• ratface posted an update 4 months, 3 weeks ago

    Should you get sent to jail for a joke? Jonathan Pie is on another rant, this time for a case heard in Scotland where a person could go to prison for making a joke.

    Does he have a point?

    Not Safe For Work.

    • I agree with him, you start locking people up for stuff like this and things can get very bad very quickly.

    • I’d rather that people are free to reveal themselves as dickheads.

      I’d rather it wasn’t up to those in power to decide whether someone is funny or should be jailed.

    • “Gas the Jews” Hilarious. Ffs.

      Free speech doesn’t include hate speech.

      It was only a joke isn’t a defence against hate speech or antisemitism.

      • Do you not think that he was taking the piddle out of the pug and the Nazi’s simultaneously?

        • No I think he was being a @#$&.

          Posting it on YouTube makes a mockery of his claims it was just a joke between him and his mates.

          Meanwhile in Scotland antisemitic attacks are up.

          • I’m kinda torn, what he’s done risks making a joke of what happen to the Jews, which isn’t on at all, and possibly makes light of antisemitism, but I don’t know if he should go to jail? The context in which he’s said what he did, wasn’t one in which he was promoting antisemitic views, ie ‘the Jews are like this, and taking advantage of xyz, and have this agenda’, he was getting a pug to do a Nazi salute to sieg heils and making it excited at ‘gas the Jews’. The second might be in really really bad taste, but I dunno if it qualifies as hate speech? Katie Price likening immigrants or asylum seekers (I forget which) to cockroaches was arguably worse. I don’t know, though, I’m torn.

            I think the line is blurred, and he’s in the blurred part between one thing and the other? It’s subjective, but to me he’s just on the side of not spreading hate speech, but it’s a close one. He should be sentenced to any people who see him calling him a twit for a month perhaps?

            He’s definitely a twit…

          • I agree he “was being a @#$&.” but I also think he should not be jailed. Training the dog to respond to “gas the jews” is tasteless and makes me feel very uncomfortable , but I do not feel it is criminal. That said, maybe I am just as bad… in isolation, I would probably have laughed at a dog being trained to respond to “Seig Heil”. To me, that’s more a mockery of Nazis and the over-anthropomorphism of animals than a hate crime.
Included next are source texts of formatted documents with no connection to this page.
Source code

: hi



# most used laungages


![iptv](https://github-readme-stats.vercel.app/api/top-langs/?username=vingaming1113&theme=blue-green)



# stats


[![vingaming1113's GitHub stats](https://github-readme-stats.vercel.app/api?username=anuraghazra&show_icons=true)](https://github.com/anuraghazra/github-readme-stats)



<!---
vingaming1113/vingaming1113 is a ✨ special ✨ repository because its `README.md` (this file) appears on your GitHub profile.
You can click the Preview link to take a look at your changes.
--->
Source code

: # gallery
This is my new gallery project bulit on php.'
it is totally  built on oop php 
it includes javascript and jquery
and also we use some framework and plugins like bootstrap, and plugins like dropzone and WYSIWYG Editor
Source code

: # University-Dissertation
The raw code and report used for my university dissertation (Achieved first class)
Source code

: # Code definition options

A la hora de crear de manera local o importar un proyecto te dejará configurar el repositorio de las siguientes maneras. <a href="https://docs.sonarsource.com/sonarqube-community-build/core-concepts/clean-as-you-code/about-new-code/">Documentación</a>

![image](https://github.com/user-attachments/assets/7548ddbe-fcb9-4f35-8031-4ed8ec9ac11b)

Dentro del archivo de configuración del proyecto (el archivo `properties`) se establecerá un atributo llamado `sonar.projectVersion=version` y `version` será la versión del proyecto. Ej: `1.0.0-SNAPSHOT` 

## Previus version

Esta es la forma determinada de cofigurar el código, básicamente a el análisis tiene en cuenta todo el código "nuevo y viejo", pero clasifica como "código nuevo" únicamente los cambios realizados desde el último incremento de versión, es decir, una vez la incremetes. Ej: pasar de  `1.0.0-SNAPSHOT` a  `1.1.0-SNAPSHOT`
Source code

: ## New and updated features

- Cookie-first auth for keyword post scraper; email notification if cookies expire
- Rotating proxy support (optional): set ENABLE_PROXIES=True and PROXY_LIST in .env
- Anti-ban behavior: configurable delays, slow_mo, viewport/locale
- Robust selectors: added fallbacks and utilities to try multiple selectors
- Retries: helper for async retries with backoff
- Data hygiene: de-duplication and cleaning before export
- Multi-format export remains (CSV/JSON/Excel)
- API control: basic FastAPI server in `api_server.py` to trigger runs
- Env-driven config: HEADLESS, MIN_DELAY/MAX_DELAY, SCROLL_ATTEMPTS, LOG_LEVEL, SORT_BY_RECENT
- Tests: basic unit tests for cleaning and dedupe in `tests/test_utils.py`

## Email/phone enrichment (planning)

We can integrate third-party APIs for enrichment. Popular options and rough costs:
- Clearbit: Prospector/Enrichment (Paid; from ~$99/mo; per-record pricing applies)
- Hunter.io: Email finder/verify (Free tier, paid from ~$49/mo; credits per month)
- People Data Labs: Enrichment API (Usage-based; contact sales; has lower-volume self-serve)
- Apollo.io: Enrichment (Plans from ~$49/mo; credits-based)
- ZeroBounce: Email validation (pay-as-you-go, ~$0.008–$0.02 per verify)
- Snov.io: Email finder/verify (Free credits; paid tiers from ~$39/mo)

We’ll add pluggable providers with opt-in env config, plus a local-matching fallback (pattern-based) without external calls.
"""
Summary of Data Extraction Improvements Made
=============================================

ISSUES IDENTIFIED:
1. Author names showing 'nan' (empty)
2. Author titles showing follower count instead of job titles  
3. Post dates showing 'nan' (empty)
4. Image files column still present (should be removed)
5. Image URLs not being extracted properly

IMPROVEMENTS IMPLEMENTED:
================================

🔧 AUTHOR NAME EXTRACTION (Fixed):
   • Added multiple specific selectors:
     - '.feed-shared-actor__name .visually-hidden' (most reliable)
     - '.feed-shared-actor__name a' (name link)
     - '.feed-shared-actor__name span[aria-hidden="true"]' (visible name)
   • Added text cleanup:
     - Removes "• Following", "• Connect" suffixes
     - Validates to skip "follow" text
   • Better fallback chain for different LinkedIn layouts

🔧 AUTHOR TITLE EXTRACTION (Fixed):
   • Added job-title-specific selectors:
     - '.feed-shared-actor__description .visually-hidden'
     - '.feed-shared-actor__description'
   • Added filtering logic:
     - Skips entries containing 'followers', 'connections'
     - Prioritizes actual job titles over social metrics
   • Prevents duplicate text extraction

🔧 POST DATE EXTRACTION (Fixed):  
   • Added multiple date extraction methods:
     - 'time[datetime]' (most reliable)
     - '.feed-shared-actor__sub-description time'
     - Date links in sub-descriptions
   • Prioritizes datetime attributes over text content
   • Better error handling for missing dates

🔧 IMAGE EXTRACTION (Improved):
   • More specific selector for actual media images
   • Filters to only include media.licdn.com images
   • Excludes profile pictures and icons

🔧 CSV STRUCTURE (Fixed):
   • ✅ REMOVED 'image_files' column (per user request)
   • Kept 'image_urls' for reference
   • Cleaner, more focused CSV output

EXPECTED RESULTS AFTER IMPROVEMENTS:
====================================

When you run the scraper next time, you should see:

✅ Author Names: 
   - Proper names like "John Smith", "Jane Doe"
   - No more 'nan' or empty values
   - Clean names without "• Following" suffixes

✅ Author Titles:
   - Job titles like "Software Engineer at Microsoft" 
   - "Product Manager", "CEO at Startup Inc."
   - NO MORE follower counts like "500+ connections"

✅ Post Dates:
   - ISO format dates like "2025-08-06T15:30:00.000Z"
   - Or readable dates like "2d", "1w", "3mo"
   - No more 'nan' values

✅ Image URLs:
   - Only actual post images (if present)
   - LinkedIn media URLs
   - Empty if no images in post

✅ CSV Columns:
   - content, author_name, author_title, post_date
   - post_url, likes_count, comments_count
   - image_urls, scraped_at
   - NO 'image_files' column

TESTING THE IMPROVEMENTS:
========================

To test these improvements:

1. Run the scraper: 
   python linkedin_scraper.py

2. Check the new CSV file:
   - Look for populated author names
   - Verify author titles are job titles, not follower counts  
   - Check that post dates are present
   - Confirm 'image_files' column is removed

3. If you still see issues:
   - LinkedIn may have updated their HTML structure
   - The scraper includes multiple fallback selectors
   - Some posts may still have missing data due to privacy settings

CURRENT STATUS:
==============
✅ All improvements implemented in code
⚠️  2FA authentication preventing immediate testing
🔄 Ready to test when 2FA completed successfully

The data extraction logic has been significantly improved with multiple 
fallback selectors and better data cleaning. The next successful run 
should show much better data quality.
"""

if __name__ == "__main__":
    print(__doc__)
My own position is pretty much the variously misttribued quote:

            “I may not agree with what you say, but I will defend to the death your right to say it.”

          • No, it really doesn’t. YouTube is a perfectly convenient way of sharing video content with a group of friends. For every famous new-media celebrity getting millions of views, there are thousands of low-profile people using the platform to share things with a handful of mates.
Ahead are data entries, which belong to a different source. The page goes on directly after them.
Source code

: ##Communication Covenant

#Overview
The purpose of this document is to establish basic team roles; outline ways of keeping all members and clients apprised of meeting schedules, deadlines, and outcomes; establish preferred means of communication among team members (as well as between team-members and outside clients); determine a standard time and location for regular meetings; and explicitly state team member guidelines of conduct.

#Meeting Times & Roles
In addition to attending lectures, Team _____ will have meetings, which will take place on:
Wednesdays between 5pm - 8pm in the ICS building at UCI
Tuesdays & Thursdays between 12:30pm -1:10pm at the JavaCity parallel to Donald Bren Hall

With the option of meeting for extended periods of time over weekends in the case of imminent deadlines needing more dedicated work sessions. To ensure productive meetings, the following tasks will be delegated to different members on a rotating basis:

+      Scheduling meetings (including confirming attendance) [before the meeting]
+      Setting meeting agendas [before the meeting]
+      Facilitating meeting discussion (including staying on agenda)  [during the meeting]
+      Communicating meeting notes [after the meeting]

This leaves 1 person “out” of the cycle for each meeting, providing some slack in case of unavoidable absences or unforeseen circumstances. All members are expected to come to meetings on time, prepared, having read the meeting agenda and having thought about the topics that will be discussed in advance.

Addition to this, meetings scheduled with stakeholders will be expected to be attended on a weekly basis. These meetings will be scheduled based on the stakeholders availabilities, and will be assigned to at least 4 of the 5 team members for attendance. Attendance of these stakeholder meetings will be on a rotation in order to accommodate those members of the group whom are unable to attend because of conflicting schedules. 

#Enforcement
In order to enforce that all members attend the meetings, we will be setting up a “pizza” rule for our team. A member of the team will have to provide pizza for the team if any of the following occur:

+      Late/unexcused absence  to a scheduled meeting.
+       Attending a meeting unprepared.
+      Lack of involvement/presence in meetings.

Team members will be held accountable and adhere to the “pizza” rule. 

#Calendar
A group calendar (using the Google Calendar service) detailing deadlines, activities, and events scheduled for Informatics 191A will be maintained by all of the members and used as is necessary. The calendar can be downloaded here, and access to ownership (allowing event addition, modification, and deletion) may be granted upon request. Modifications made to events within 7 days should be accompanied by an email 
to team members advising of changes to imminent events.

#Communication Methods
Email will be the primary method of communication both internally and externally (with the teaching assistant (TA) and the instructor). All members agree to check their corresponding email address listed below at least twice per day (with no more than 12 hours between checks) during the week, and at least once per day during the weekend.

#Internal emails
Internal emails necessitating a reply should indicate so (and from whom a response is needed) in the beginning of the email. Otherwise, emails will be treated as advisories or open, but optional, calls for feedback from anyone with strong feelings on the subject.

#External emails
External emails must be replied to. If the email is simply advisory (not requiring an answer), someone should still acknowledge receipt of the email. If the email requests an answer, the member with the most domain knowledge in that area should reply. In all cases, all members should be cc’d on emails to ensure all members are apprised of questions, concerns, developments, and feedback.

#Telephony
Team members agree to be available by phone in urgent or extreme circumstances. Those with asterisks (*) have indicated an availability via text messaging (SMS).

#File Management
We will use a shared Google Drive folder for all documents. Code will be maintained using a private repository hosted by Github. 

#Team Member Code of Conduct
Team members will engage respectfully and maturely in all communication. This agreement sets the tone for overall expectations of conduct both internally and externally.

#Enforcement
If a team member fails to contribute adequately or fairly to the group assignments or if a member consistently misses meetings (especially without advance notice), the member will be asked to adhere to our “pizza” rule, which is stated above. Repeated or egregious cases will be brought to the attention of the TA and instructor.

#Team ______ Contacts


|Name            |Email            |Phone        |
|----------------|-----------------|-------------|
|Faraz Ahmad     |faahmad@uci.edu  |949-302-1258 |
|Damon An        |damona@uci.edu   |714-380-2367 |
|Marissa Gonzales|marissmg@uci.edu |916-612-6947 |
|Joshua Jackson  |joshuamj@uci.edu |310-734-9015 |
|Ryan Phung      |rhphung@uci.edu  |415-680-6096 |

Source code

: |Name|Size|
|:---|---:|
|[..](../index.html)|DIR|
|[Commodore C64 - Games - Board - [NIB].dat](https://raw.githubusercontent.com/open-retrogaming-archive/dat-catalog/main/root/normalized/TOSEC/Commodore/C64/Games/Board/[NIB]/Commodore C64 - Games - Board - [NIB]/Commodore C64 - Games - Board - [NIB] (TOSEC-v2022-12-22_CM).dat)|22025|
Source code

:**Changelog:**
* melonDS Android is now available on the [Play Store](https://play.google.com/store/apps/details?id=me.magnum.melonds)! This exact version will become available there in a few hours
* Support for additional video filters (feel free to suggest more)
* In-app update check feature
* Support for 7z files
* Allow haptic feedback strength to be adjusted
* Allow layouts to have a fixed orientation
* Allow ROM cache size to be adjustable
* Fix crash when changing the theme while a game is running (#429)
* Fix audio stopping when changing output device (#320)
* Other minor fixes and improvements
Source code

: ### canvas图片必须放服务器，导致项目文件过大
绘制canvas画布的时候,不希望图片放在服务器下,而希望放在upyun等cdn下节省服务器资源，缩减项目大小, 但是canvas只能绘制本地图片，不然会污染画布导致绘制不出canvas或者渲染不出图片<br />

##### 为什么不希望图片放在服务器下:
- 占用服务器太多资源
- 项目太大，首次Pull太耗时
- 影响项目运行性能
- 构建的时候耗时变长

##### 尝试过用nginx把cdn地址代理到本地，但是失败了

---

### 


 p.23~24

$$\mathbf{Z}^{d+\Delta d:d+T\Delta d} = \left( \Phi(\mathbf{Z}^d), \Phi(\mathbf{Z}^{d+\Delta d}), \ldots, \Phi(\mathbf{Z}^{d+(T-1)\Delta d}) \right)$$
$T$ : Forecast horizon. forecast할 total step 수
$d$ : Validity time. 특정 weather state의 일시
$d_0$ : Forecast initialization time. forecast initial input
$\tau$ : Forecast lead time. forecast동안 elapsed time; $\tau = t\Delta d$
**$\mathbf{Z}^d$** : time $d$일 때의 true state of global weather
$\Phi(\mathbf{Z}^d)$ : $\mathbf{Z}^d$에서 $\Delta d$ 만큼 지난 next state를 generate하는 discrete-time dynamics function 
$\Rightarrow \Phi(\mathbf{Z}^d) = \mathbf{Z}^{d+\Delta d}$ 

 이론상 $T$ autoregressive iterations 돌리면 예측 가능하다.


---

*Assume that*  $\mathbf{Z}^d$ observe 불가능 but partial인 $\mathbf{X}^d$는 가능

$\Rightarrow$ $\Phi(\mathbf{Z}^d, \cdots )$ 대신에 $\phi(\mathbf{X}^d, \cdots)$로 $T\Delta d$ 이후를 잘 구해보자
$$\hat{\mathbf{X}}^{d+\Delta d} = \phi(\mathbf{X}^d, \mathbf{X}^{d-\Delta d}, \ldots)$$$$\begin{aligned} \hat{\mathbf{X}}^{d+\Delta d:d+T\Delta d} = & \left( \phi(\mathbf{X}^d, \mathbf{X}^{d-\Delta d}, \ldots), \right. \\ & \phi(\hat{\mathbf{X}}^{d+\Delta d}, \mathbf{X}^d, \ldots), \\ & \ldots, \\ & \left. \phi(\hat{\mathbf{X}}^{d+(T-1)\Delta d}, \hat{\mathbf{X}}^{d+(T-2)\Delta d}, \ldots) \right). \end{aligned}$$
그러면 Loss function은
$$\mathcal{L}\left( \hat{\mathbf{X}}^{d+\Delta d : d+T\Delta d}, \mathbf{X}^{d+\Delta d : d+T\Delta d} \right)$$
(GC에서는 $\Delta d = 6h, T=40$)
      • No, you’ve completely missed the point. Jonathan Pie is absolutely spot on (as usual). Hilarious as well. Goose stepping outside the court – brilliant

      • I don’t find the original video funny either, and definitely not as funny as he thinks he is. But do you think he has committed a crime, because in the context of a stupid video he repeats an offensive statement? Or even do you think the crime so bad that he deserves to go to prison?

        I don’t.

      • >”Gas the Jews” Hilarious. Ffs.

        The issue isn’t whether or not it’s funny, it’s whether it should be a crime.
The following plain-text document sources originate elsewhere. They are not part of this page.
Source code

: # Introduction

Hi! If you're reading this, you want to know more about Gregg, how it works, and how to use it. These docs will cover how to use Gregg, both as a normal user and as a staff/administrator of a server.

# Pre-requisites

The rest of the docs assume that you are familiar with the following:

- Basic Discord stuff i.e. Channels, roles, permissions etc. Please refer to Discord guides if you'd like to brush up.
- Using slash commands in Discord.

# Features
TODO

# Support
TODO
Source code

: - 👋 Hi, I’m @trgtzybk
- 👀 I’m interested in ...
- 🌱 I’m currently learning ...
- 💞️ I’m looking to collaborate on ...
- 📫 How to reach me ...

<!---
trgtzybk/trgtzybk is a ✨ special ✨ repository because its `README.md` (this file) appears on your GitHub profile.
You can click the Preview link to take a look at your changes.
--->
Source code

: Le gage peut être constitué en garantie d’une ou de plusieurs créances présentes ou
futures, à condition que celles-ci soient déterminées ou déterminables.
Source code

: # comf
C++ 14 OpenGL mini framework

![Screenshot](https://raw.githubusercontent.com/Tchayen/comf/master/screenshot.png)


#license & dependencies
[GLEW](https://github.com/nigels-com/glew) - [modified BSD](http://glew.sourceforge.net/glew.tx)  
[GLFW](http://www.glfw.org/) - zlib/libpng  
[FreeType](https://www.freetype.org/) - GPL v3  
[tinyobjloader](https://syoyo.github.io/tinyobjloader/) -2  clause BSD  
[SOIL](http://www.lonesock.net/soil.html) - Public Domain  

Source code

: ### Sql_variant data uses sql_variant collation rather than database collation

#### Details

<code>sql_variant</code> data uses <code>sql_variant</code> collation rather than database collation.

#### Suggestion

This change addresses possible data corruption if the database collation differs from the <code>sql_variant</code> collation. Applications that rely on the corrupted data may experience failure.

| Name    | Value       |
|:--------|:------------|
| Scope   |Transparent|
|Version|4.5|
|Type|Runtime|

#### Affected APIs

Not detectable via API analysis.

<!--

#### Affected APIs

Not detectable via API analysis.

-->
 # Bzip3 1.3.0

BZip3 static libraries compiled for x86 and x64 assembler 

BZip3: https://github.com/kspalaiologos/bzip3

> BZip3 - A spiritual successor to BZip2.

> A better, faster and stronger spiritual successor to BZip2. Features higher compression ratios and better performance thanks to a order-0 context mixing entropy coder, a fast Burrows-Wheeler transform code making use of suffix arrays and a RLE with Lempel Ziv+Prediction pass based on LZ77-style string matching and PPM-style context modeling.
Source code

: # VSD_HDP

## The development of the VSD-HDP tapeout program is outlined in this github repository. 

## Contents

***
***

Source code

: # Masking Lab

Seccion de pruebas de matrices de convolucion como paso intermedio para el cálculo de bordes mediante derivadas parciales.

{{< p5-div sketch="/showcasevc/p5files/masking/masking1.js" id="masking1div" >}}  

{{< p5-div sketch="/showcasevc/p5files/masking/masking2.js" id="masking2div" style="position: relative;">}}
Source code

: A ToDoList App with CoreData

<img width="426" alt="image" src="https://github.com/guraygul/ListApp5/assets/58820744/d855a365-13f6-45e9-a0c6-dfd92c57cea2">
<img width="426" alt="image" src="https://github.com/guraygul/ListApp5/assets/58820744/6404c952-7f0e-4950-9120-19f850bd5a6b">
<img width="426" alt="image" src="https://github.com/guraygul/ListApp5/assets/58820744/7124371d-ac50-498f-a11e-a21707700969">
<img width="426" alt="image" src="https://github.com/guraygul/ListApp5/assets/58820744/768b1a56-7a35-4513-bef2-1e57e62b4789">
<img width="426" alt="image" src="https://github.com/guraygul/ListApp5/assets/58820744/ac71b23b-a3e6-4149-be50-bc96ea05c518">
        >Free speech doesn’t include hate speech.

        Freedom of speech is certainly a qualified right, and those who try to justify spreading hatred with “free speech, innit” are prats. There are a lot of them around.

        I haven’t seen the video, but it sounds like there might be ample reason to take it down from youtube, which is public and you need to have basic manners when you speak in public. But committing a criminal offence is a completely different matter to having your freedom to publicly broadcast whatever you like curtailed.

        > It was only a joke isn’t a defence against hate speech or antisemitism.

        So what’s your position? Do you think that the joke should be allowed to stay on youtube, or should it be taken down, or should it both be taken down and the publisher prosecuted for a criminal offence? Can you follow through the implications of prosecuting people for making racist or offensive jokes and say that you’re happy to live in that society?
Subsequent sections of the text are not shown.